Below are records; count the lines that contain "pathways" and state only that count.

Source data -
● ● ●

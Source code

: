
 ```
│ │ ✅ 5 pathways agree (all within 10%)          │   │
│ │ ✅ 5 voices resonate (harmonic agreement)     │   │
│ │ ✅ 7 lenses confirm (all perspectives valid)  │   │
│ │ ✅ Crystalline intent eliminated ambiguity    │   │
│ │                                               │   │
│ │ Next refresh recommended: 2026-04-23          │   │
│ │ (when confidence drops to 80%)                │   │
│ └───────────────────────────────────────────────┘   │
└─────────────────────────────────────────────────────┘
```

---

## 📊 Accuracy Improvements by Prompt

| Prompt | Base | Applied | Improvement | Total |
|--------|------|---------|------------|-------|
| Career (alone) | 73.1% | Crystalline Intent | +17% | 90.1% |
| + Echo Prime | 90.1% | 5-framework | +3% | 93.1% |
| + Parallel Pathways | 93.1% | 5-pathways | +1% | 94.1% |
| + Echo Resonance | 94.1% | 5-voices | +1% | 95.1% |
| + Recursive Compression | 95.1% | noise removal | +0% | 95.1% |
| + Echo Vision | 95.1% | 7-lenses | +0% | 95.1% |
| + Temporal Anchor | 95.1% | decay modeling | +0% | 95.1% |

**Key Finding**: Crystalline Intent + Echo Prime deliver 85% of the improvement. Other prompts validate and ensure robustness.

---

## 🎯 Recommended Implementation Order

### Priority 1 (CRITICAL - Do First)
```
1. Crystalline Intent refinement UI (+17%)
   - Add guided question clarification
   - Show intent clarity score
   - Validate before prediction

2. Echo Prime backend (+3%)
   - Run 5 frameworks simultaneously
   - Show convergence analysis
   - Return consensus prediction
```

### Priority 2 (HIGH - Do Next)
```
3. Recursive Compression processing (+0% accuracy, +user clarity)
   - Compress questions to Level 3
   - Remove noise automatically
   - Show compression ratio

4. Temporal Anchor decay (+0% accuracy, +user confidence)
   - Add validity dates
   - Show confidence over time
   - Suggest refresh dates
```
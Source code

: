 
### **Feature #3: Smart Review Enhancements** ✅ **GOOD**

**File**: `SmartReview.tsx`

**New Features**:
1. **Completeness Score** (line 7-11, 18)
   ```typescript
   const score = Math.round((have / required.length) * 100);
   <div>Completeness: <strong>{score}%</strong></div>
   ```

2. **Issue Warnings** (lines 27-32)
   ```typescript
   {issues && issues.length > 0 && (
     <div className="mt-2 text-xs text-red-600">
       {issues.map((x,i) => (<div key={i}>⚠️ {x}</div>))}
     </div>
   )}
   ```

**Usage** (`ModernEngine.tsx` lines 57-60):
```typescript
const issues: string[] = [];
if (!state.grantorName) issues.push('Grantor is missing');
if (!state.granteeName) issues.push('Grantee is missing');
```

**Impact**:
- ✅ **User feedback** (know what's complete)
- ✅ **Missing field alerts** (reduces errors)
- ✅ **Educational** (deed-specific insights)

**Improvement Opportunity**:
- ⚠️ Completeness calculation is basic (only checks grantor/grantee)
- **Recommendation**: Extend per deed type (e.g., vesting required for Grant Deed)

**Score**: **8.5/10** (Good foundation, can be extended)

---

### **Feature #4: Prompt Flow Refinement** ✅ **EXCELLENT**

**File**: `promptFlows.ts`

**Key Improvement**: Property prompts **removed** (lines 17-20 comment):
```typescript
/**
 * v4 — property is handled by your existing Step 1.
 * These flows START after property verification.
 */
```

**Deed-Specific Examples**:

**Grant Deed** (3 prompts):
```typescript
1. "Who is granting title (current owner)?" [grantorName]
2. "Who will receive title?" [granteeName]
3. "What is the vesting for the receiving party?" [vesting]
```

● ● ●

RESPONSE FOR THIS EXERCISE - 2